Say, Jamie and Warren you won’t see them sweat

Oh, cause there was no doubt,

B-B-B-Benny no Regrets…

Yes, even richer is wonderful,

Oh, Benny it’s downright obscene

They wear expensive suits… they’re in cahoots

They like you for your money printing machine, oh-oh-oh

B-B-B-Benny no Regrets


We know, we put you in a pickle

But just hang around ‘cause this much wealth is bound to trickle

If you survive, it’ll only make you strong

You can Occupy, camp in the streets, just don’t forget the bong…


Say, Jamie and Warren you won’t see them sweat

Oh, cause there was no doubt,

B-B-B-Benny no Regrets…

Yes, even richer is wonderful,

Oh, Benny it’s downright obscene

They wear expensive suits… they’re in cahoots

They like you for your money printing machine, oh-oh-oh

B-B-B-Benny no Regrets


Benny… Benny… Benny… Benny… print some more….

Benny… Benny… Benny… print some more… we need more…


But, hey… Benny… don’t let any of that stop you.  Go right ahead and lower rates again and let’s get to refinancing the same folks we’ve been refinancing annually since 2009.  I’m sure eventually it will add up to… well, let’s see… nine plus seven… carry the three… times four… hmmm… I’ve got it… absolutely nothing.


Then there’s DS News, the news magazine you might call, “Your Servicers’ Friend.” Well, they managed to find some economics outfit from across the pond to say some very upbeat… and downright hysterical things… about our housing market.


Here’s DS News, June 21st


“The US Housing Market Analyst for Q2 2012 speculated that modest recovery in the housing market will not only continue for the rest of the year, it will spread and cause an increase in house prices. The recovery will spring from positive valuations and investor activity, the report said.

“Extremely favourable valuations are the foundations on which the housing recovery will be built. But with credit conditions remaining exceptionally tight, it will be cash-buyers and investors who will be able to take advantage and drive a gradual improvement in housing market demand,” said the report.
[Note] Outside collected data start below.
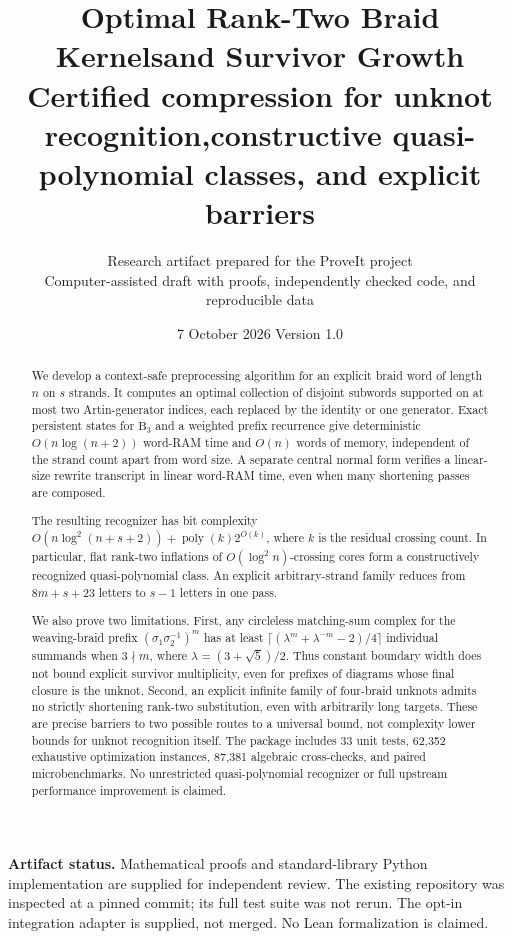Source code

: \documentclass[11pt]{article}
\title{\textbf{Optimal Rank-Two Braid Kernels\newline and Survivor Growth}\\[6pt]
\large Certified compression for unknot recognition,\newline constructive quasi-polynomial classes, and explicit barriers}
\author{Research artifact prepared for the ProveIt project\\
\small Computer-assisted draft with proofs, independently checked code, and reproducible data}
\date{7 October 2026 \quad\textbar\quad Version 1.0}
\theoremstyle{definition}
\theoremstyle{remark}
\newcommand{\B}{\mathrm B}
\newcommand{\poly}{\operatorname{poly}}
\begin{document}
\maketitle
\thispagestyle{empty}
\begin{abstract}
We develop a context-safe preprocessing algorithm for an explicit braid word of
length $n$ on $s$ strands. It computes an optimal collection of disjoint subwords
supported on at most two Artin-generator indices, each replaced by the identity
or one generator. Exact persistent states for $\B_3$ and a weighted prefix
recurrence give deterministic $O(n\log(n+2))$ word-RAM time and $O(n)$ words of
memory, independent of the strand count apart from word size. A separate central
normal form verifies a linear-size rewrite transcript in linear word-RAM time,
even when many shortening passes are composed.

The resulting recognizer has bit complexity
$O(n\log^2(n+s+2))+\poly(k)2^{O(k)}$, where $k$ is the residual crossing count.
In particular, flat rank-two inflations of $O(\log^2 n)$-crossing cores form a
constructively recognized quasi-polynomial class. An explicit arbitrary-strand
family reduces from $8m+s+23$ letters to $s-1$ letters in one pass.

We also prove two limitations. First, any circleless matching-sum complex for
the weaving-braid prefix $(\sigma_1\sigma_2^{-1})^m$ has at least
$\lceil(\lambda^m+\lambda^{-m}-2)/4\rceil$ individual summands when $3\nmid m$,
where $\lambda=(3+\sqrt5)/2$. Thus constant boundary width does not bound explicit
survivor multiplicity, even for prefixes of diagrams whose final closure is the
unknot. Second, an explicit infinite family of four-braid unknots admits no
strictly shortening rank-two substitution, even with arbitrarily long targets.
These are precise barriers to two possible routes to a universal bound, not
complexity lower bounds for unknot recognition itself. The package includes
33 unit tests, 62,352 exhaustive optimization instances, 87,381 algebraic
cross-checks, and paired microbenchmarks. No unrestricted quasi-polynomial
recognizer or full upstream performance improvement is claimed.
\end{abstract}
\vfill
\noindent\textbf{Artifact status.} Mathematical proofs and standard-library Python
implementation are supplied for independent review. The existing repository was
inspected at a pinned commit; its full test suite was not rerun. The opt-in
integration adapter is supplied, not merged. No Lean formalization is claimed.
\clearpage
\tableofcontents
\clearpage
\end{document}
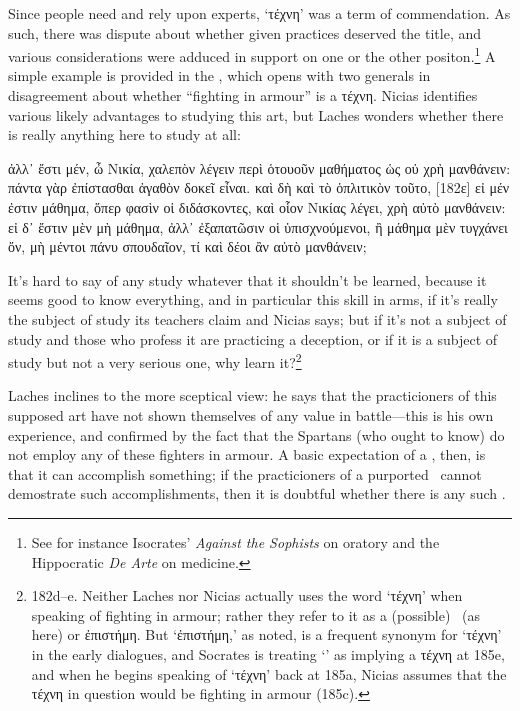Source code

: \documentclass[11pt,letterpaper,oneside]{amsart} %
\begin{document}
Since people need and rely upon experts, `τέχνη' was a term of commendation. As such, there was dispute about whether given practices deserved the title, and various considerations were adduced in support on one or the other positon.\footnote{See for instance Isocrates' \emph{Against the Sophists} on oratory and the Hippocratic \emph{De Arte} on medicine.} A simple example is provided in the , which opens with two generals in disagreement about whether ``fighting in armour'' is a τέχνη. Nicias identifies various likely advantages to studying this art, but Laches wonders whether there is really anything here to study at all:\begin{squote}ἀλλ᾽ ἔστι μέν, ὦ Νικία, χαλεπὸν λέγειν περὶ ὁτουοῦν μαθήματος ὡς οὐ χρὴ μανθάνειν: πάντα γὰρ ἐπίστασθαι ἀγαθὸν δοκεῖ εἶναι. καὶ δὴ καὶ τὸ ὁπλιτικὸν τοῦτο, [182ε] εἰ μέν ἐστιν μάθημα, ὅπερ φασὶν οἱ διδάσκοντες, καὶ οἷον Νικίας λέγει, χρὴ αὐτὸ μανθάνειν: εἰ δ᾽ ἔστιν μὲν μὴ μάθημα, ἀλλ᾽ ἐξαπατῶσιν οἱ ὑπισχνούμενοι, ἢ μάθημα μὲν τυγχάνει ὄν, μὴ μέντοι πάνυ σπουδαῖον, τί καὶ δέοι ἂν αὐτὸ μανθάνειν;

\vspace{0.05in}

\noindent It's hard to say of any study whatever that it shouldn't be learned, because it seems good to know everything, and in particular this skill in arms, if it's really the subject of study its teachers claim and Nicias says; but if it's not a subject of study and those who profess it are practicing a deception, or if it is a subject of study but not a very serious one, why learn it?\footnote{182d--e. Neither Laches nor Nicias actually uses the word `τέχνη' when speaking of fighting in armour; rather they refer to it as a (possible) \mathema\ (as here) or ἐπιστήμη. But `ἐπιστήμη,' as noted, is a frequent synonym for `τέχνη' in the early dialogues, and Socrates is treating `\mathema' as implying a τέχνη at 185e, and when he begins speaking of `τέχνη' back at 185a, Nicias assumes that the τέχνη in question would be fighting in armour (185c).}\end{squote}Laches inclines to the more sceptical view: he says that the practicioners of this supposed art have not shown themselves of any value in battle---this is his own experience, and confirmed by the fact that the Spartans (who ought to know) do not employ any of these fighters in armour. A basic expectation of a \techne, then, is that it can accomplish something; if the practicioners of a purported \techne\ cannot demostrate such accomplishments, then it is doubtful whether there is any such \techne.%
\end{document}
The recovery will SPRING from positive valuations?  See, and here I thought home prices were driven by those two things… what are they again… oh yeah, that’s right… supply and demand.  Well, it’s good to know I was wrong about that, because if it were those two things then we’d have no shot at recovery in the housing markets for a long time.


So, it’s cash buyers AND investors that are going to pull our housing markets up out of the gutter?  Seriously?  Cash buyers AND investors.  You mean to say they’re not the same thing?  There are cash buyers who aren’t investors?  Why, I never… who would have even thunk it?


These guys at Capital Economics are smoking crack.  Here’s the follow-up paragraph with the disclaimers…


… the report noted that current forecasts are made under the assumption that the United States would shrug off the economic crisis occurring in the euro zone.


Oh, is that all?  Well, no problem then… I’m sure that will happen.  When monkeys fly out of my ass.  (Sorry about that.)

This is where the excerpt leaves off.